The film kept a pace throughout that never really let your mind wander, even during what could be called slower parts, there was always something going on to keep you glued to the screen. Fight scenes were very well choreographed and filmed, and we finally got to see them without the supremely annoying shaky cam that everyone seems to be so fond of these days! The film would not have been complete without an epic Light Cycle scene, and it delivered this one with gusto. The scene from the original movie took place on a vast, flat plane. This time, they added multiple levels, and even messed with the spatial orientation of the bikes as they sped through the arena. But they managed to still make it to where you could track the action with your eyes and never get confused, unlike other recent films like the Transformers series where there’s so much going on that you just can’t keep up with the action.

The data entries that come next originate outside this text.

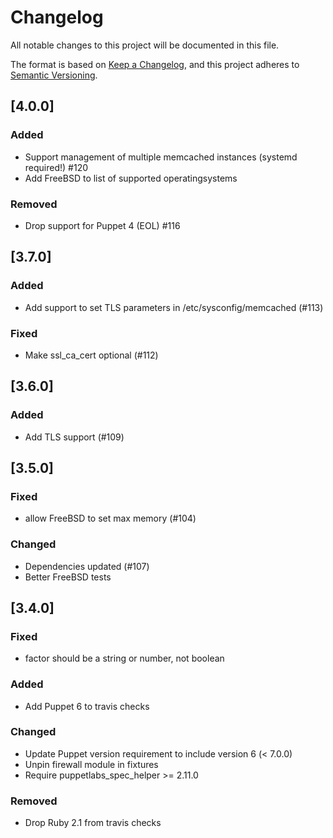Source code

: # Changelog
All notable changes to this project will be documented in this file.

The format is based on [Keep a Changelog](https://keepachangelog.com/en/1.0.0/),
and this project adheres to [Semantic Versioning](https://semver.org/spec/v2.0.0.html).

## [4.0.0]
### Added
- Support management of multiple memcached instances (systemd required!) #120
- Add FreeBSD to list of supported operatingsystems
### Removed
- Drop support for Puppet 4 (EOL) #116

## [3.7.0]
### Added
- Add support to set TLS parameters in /etc/sysconfig/memcached (#113)
### Fixed
- Make ssl_ca_cert optional (#112)

## [3.6.0]
### Added
- Add TLS support (#109)

## [3.5.0]
### Fixed
- allow FreeBSD to set max memory (#104)
### Changed
- Dependencies updated (#107)
- Better FreeBSD tests

## [3.4.0]
### Fixed
- factor should be a string or number, not boolean
### Added
- Add Puppet 6 to travis checks
### Changed
- Update Puppet version requirement to include version 6 (< 7.0.0)
- Unpin firewall module in fixtures
- Require puppetlabs_spec_helper >= 2.11.0
### Removed
- Drop Ruby 2.1 from travis checks
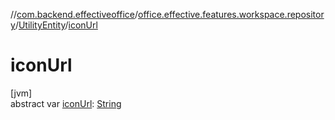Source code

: //[com.backend.effectiveoffice](../../../index.md)/[office.effective.features.workspace.repository](../index.md)/[UtilityEntity](index.md)/[iconUrl](icon-url.md)

# iconUrl

[jvm]\
abstract var [iconUrl](icon-url.md): [String](https://kotlinlang.org/api/latest/jvm/stdlib/kotlin/-string/index.html)
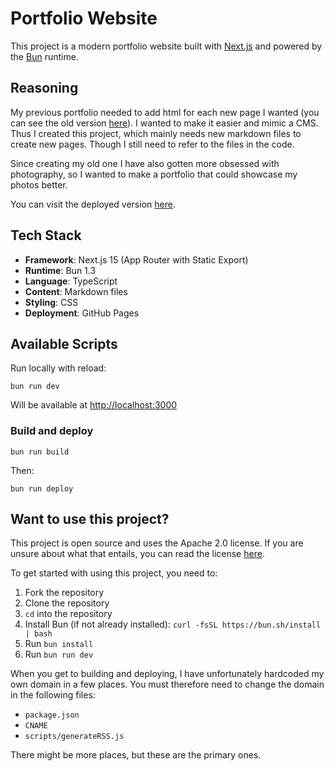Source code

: # Portfolio Website

This project is a modern portfolio website built with [Next.js](https://nextjs.org/) and powered by the [Bun](https://bun.sh/) runtime.

## Reasoning

My previous portfolio needed to add html for each new page I wanted (you can see the old version [here](https://github.com/lucasfth/lucas-hanson)).
I wanted to make it easier and mimic a CMS.
Thus I created this project, which mainly needs new markdown files to create new pages.
Though I still need to refer to the files in the code.

Since creating my old one I have also gotten more obsessed with photography, so I wanted to make a portfolio that could showcase my photos better.

You can visit the deployed version [here](https://lucashanson.dk).

## Tech Stack

- **Framework**: Next.js 15 (App Router with Static Export)
- **Runtime**: Bun 1.3
- **Language**: TypeScript
- **Content**: Markdown files
- **Styling**: CSS
- **Deployment**: GitHub Pages

## Available Scripts

Run locally with reload:

`bun run dev`

Will be available at [http://localhost:3000](http://localhost:3000)

### Build and deploy

`bun run build`

Then:

`bun run deploy`

## Want to use this project?

This project is open source and uses the Apache 2.0 license.
If you are unsure about what that entails, you can read the license [here](./LICENSE).

To get started with using this project, you need to:

1. Fork the repository
2. Clone the repository
3. `cd` into the repository
4. Install Bun (if not already installed): `curl -fsSL https://bun.sh/install | bash`
5. Run `bun install`
6. Run `bun run dev`

When you get to building and deploying, I have unfortunately hardcoded my own domain in a few places.
You must therefore need to change the domain in the following files:

- `package.json`
- `CNAME`
- `scripts/generateRSS.js`

There might be more places, but these are the primary ones.
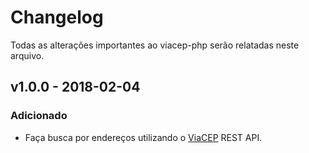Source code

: # Changelog

Todas as alterações importantes ​​ao viacep-php serão relatadas neste arquivo.

## v1.0.0 - 2018-02-04

### Adicionado
- Faça busca por endereços utilizando o [ViaCEP](https://viacep.com.br) REST API.


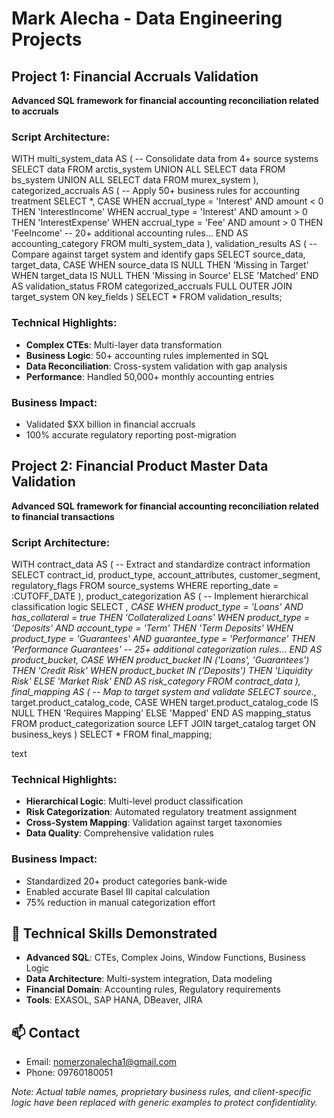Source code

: # Mark Alecha - Data Engineering Projects

## Project 1: Financial Accruals Validation 
**Advanced SQL framework for financial accounting reconciliation related to accruals**

### Script Architecture:
WITH multi_system_data AS (
-- Consolidate data from 4+ source systems
SELECT data FROM arctis_system
UNION ALL
SELECT data FROM bs_system
UNION ALL
SELECT data FROM murex_system
),
categorized_accruals AS (
-- Apply 50+ business rules for accounting treatment
SELECT *,
CASE
WHEN accrual_type = 'Interest' AND amount < 0 THEN 'InterestIncome'
WHEN accrual_type = 'Interest' AND amount > 0 THEN 'InterestExpense'
WHEN accrual_type = 'Fee' AND amount > 0 THEN 'FeeIncome'
-- 20+ additional accounting rules...
END AS accounting_category
FROM multi_system_data
),
validation_results AS (
-- Compare against target system and identify gaps
SELECT
source_data,
target_data,
CASE WHEN source_data IS NULL THEN 'Missing in Target'
WHEN target_data IS NULL THEN 'Missing in Source'
ELSE 'Matched' END AS validation_status
FROM categorized_accruals
FULL OUTER JOIN target_system ON key_fields
)
SELECT * FROM validation_results;


### Technical Highlights:
- **Complex CTEs**: Multi-layer data transformation
- **Business Logic**: 50+ accounting rules implemented in SQL
- **Data Reconciliation**: Cross-system validation with gap analysis
- **Performance**: Handled 50,000+ monthly accounting entries

### Business Impact:
- Validated $XX billion in financial accruals
- 100% accurate regulatory reporting post-migration

## Project 2: Financial Product Master Data Validation
**Advanced SQL framework for financial accounting reconciliation related to financial transactions**

### Script Architecture:

WITH contract_data AS (
-- Extract and standardize contract information
SELECT
contract_id,
product_type,
account_attributes,
customer_segment,
regulatory_flags
FROM source_systems
WHERE reporting_date = :CUTOFF_DATE
),
product_categorization AS (
-- Implement hierarchical classification logic
SELECT *,
CASE
WHEN product_type = 'Loans' AND has_collateral = true
THEN 'Collateralized Loans'
WHEN product_type = 'Deposits' AND account_type = 'Term'
THEN 'Term Deposits'
WHEN product_type = 'Guarantees' AND guarantee_type = 'Performance'
THEN 'Performance Guarantees'
-- 25+ additional categorization rules...
END AS product_bucket,
CASE
WHEN product_bucket IN ('Loans', 'Guarantees') THEN 'Credit Risk'
WHEN product_bucket IN ('Deposits') THEN 'Liquidity Risk'
ELSE 'Market Risk'
END AS risk_category
FROM contract_data
),
final_mapping AS (
-- Map to target system and validate
SELECT
source.*,
target.product_catalog_code,
CASE WHEN target.product_catalog_code IS NULL
THEN 'Requires Mapping' ELSE 'Mapped' END AS mapping_status
FROM product_categorization source
LEFT JOIN target_catalog target ON business_keys
)
SELECT * FROM final_mapping;

text

### Technical Highlights:
- **Hierarchical Logic**: Multi-level product classification
- **Risk Categorization**: Automated regulatory treatment assignment
- **Cross-System Mapping**: Validation against target taxonomies
- **Data Quality**: Comprehensive validation rules

### Business Impact:
- Standardized 20+ product categories bank-wide
- Enabled accurate Basel III capital calculation
- 75% reduction in manual categorization effort

## 🔧 Technical Skills Demonstrated
- **Advanced SQL**: CTEs, Complex Joins, Window Functions, Business Logic
- **Data Architecture**: Multi-system integration, Data modeling
- **Financial Domain**: Accounting rules, Regulatory requirements
- **Tools**: EXASOL, SAP HANA, DBeaver, JIRA

## 📫 Contact
- Email: nomerzonalecha1@gmail.com
- Phone: 09760180051

*Note: Actual table names, proprietary business rules, and client-specific logic have been replaced with generic examples to protect confidentiality.*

That brings me to the visual aspect of the movie. In contrast to Avatar, which also made use of many new 3D and CGI technologies and presented a world where there was something to see in every inch of the screen, TRON Legacy took place in a rather stark setting. Most of the scenes were dark with light coming from the red and blue glow of the set pieces and costumes. Even scenes shot in the real world were dark and foreboding. That’s not a negative statement, the end result was spectacular and very easy to watch.
The CGI used to create a young Jeff Bridges was very well done and only looked strange and plastic a few times. The remaining animation used while in The Grid was flawless and beautiful.
While we didn’t opt for the IMAX 3D Experience (because I’m a cheap skate), we did see it in Digital 3D. The 3D effects were very unobtrusive, mainly used to add depth and make the experience more immersive. I truly can’t recall any gimmicky use of 3D in the film.
I’m a sucker for movies that hit the nostalgia nerve cluster in my brain, and this hit it early and repeatedly. From the lights and sounds of 80’s arcades and games to updated but familiar images from the orignal movie, I felt the 11-year-old in me dying to hop on a Light Cycle. This nostalgia factor was carefully and intentionally crafted, right down to the 80’s tunes that blare to life in Flynn’s Arcade.
Another bit of nostalgia was the inclusion of some nods to the Star Wars trilogy (I’m talking the real Star Wars trilogy here). Look for the “Obi-Wan disarms the tractor beam” and “Luke shoots down tie fighters” scenes. My friend Alex agreed and tweeted this:
@Laserbeak21 Many beats in the Tron movie remind me of Star Wars Episode IV, and I’m ok with that since Star Wars seems to have forgotten it’s formula
To wrap things up, TRON Legacy was a fun adventure into a very cool world. It didn’t try to be anything that it wasn’t. There was only a hint of social commentary, more for the building of the story than an attempt to make a statement. My buddy Eric said it well in a text message:
It was just a really well structured movie that didn’t try to be anything but what it needed to be.
As with almost every Hollywood film today, there was a setup for a sequel, but it was subtle. I am looking forward to more TRON someday, others would rather they leave it be and not take the chance of tarnishing a fantastic piece of work.